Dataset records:
══════

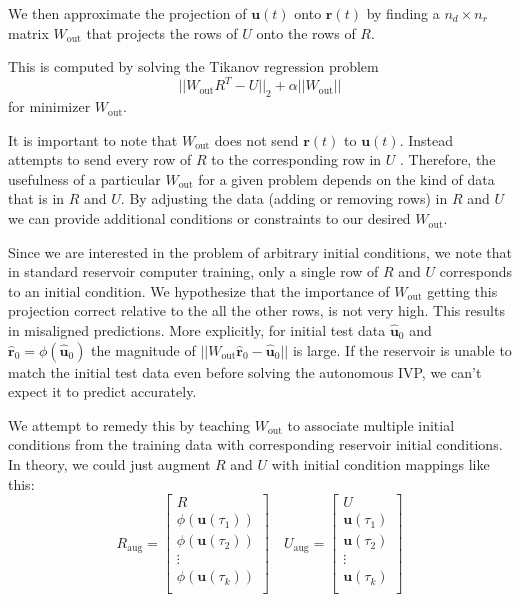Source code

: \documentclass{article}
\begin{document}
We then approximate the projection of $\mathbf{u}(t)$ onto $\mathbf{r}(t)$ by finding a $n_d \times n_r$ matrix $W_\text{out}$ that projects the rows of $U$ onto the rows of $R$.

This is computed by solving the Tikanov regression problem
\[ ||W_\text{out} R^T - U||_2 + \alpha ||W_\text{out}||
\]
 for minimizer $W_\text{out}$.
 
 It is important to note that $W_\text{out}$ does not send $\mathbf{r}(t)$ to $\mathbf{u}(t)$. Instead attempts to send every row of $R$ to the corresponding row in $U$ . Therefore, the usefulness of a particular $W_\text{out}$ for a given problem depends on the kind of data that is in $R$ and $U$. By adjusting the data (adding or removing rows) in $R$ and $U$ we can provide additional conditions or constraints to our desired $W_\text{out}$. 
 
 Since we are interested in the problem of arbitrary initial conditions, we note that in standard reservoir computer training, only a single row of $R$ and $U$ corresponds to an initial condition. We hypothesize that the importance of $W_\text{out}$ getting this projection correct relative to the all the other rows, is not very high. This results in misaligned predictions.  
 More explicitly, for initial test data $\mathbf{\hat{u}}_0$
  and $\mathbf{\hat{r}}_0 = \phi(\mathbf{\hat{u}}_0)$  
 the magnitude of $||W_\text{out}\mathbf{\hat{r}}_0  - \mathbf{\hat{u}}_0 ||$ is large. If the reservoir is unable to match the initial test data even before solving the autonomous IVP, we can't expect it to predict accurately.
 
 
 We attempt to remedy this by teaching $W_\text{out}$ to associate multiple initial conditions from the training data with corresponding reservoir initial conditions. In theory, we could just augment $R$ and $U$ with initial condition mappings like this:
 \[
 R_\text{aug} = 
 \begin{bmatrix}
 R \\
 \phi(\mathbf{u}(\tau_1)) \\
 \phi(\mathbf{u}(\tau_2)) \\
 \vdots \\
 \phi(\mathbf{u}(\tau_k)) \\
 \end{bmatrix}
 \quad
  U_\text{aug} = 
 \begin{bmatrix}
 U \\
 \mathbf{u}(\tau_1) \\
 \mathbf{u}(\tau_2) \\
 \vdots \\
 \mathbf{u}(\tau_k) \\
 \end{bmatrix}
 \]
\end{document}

══════

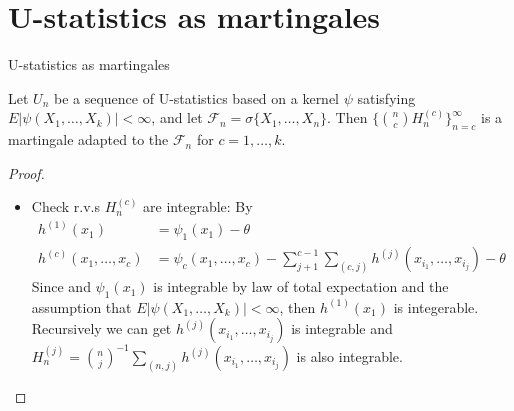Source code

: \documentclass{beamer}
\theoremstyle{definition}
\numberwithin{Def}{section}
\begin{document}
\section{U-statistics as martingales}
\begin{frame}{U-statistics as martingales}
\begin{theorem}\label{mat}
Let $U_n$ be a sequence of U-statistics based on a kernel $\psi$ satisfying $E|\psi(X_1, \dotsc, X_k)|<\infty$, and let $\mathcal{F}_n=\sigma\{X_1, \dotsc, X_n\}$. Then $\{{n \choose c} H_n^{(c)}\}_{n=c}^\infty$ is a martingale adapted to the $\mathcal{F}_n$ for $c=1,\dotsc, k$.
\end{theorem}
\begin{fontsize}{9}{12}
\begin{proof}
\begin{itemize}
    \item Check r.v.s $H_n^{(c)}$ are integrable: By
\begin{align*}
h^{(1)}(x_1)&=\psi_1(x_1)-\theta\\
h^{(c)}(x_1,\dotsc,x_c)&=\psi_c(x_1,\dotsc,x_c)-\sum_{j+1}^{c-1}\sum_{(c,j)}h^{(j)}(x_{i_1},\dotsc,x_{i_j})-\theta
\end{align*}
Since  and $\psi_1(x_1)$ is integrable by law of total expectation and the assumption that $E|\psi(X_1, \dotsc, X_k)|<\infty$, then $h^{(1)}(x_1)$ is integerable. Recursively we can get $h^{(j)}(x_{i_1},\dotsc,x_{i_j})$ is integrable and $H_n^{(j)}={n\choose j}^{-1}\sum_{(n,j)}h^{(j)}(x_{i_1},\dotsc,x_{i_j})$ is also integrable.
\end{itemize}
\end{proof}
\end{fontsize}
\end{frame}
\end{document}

══════

**What you need to do**: Find the string "section" in the entries above. Copy each line where it occurs.

**Solution to the problem**:
\numberwithin{Def}{section}
\section{U-statistics as martingales}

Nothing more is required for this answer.